*DATA SHOWN*.
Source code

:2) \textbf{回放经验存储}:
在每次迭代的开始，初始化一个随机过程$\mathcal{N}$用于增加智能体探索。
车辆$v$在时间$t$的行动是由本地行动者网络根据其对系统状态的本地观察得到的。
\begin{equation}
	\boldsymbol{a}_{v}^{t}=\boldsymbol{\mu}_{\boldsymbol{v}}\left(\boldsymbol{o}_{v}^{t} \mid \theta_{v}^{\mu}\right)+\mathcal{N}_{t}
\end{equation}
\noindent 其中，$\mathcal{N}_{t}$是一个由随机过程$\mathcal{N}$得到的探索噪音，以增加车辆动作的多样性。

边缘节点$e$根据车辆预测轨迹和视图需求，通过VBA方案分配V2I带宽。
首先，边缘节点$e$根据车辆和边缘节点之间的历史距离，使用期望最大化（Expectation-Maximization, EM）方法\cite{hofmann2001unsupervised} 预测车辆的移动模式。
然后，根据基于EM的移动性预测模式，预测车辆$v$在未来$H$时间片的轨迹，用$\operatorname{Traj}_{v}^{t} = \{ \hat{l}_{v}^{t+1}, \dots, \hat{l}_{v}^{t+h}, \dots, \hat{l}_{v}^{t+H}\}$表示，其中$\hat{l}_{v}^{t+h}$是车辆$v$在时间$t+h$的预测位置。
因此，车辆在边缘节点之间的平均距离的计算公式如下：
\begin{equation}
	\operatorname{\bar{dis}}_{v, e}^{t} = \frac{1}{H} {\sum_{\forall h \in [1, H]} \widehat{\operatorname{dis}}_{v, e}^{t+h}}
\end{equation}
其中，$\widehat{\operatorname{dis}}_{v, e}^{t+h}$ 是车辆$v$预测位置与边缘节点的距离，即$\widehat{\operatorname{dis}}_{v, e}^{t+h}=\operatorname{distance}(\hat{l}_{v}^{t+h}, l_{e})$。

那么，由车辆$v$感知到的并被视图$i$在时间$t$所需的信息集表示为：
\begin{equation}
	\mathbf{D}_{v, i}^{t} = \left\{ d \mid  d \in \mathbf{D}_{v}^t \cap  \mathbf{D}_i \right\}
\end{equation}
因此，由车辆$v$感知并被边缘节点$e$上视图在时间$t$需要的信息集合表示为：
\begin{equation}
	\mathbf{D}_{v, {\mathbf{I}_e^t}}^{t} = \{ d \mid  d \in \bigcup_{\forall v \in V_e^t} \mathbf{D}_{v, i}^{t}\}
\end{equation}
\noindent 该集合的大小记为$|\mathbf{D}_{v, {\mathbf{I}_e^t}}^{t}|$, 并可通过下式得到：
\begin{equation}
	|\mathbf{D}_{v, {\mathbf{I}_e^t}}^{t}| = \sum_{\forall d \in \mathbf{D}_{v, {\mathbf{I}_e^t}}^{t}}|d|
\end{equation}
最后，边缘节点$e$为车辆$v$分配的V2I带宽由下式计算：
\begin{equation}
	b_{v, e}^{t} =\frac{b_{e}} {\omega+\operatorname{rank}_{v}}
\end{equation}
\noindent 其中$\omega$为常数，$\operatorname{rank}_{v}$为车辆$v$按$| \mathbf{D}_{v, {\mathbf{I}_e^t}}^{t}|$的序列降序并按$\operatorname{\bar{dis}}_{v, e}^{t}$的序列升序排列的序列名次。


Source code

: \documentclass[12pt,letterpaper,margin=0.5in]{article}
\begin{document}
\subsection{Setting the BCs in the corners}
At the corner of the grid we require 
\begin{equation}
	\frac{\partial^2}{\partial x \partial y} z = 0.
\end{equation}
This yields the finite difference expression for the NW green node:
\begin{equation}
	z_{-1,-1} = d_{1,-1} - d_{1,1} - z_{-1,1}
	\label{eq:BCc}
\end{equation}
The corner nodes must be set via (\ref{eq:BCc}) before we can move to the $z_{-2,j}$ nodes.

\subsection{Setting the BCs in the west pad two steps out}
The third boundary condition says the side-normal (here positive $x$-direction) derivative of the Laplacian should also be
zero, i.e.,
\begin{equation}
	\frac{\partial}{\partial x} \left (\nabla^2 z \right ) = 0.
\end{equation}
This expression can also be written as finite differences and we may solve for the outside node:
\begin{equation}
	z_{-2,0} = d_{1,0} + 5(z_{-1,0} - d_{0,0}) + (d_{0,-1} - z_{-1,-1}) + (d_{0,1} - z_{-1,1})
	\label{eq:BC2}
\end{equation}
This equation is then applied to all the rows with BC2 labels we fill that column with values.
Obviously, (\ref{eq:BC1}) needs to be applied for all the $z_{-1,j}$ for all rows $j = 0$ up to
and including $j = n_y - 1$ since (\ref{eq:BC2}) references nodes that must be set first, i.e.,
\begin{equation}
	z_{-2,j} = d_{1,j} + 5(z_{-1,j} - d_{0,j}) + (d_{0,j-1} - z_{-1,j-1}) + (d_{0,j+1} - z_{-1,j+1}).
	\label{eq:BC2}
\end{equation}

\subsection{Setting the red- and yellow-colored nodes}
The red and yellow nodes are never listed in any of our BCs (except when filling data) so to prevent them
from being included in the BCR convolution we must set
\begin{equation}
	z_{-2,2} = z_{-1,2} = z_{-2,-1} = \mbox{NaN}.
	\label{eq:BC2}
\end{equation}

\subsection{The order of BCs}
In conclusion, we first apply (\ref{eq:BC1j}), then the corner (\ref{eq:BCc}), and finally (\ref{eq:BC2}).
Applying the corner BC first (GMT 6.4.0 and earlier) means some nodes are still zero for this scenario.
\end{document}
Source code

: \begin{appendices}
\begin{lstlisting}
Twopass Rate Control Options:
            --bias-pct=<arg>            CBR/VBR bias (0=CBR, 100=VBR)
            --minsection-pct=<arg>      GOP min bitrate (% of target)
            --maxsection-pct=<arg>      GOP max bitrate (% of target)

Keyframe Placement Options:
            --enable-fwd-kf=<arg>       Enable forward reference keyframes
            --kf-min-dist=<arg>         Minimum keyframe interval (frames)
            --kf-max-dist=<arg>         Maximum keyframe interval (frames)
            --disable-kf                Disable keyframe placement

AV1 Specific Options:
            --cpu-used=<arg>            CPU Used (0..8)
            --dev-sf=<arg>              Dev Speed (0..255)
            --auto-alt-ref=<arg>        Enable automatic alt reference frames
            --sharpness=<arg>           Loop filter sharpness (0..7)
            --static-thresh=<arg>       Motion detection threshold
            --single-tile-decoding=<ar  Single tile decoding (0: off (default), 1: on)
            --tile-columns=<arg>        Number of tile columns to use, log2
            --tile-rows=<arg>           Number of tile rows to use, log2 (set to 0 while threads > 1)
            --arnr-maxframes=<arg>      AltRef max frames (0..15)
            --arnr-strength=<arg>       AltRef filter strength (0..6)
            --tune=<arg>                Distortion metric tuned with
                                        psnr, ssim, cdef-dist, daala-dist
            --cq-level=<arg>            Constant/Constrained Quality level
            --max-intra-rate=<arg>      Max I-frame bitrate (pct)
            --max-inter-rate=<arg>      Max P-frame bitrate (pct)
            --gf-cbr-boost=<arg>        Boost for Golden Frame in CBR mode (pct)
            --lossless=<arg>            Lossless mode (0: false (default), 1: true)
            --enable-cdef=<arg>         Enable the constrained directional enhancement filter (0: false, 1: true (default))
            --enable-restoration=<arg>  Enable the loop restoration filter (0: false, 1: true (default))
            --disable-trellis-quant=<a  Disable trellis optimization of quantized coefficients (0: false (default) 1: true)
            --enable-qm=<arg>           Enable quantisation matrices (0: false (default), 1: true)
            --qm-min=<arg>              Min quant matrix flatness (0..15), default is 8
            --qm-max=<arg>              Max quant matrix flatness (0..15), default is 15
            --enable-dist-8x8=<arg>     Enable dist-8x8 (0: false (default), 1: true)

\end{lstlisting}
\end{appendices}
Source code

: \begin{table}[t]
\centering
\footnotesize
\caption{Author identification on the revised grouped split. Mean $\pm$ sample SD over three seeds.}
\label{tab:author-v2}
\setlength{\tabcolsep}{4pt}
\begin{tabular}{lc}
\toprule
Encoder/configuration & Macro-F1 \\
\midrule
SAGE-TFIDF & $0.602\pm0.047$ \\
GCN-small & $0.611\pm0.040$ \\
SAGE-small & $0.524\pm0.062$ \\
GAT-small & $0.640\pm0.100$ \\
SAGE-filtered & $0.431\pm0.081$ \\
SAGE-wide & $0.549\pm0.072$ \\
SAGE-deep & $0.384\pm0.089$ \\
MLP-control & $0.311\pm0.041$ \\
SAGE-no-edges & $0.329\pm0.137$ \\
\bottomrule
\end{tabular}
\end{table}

*WHAT YOU ARE ASKED TO DO*. Please, from the entries above, set down exactly the lines from the one containing "I-frame bitrate (pct)" through the one containing "enhancement filter (0: false, 1: true (default))", and only those.

*RESPONSE BELOW*.
            --max-intra-rate=<arg>      Max I-frame bitrate (pct)
            --max-inter-rate=<arg>      Max P-frame bitrate (pct)
            --gf-cbr-boost=<arg>        Boost for Golden Frame in CBR mode (pct)
            --lossless=<arg>            Lossless mode (0: false (default), 1: true)
            --enable-cdef=<arg>         Enable the constrained directional enhancement filter (0: false, 1: true (default))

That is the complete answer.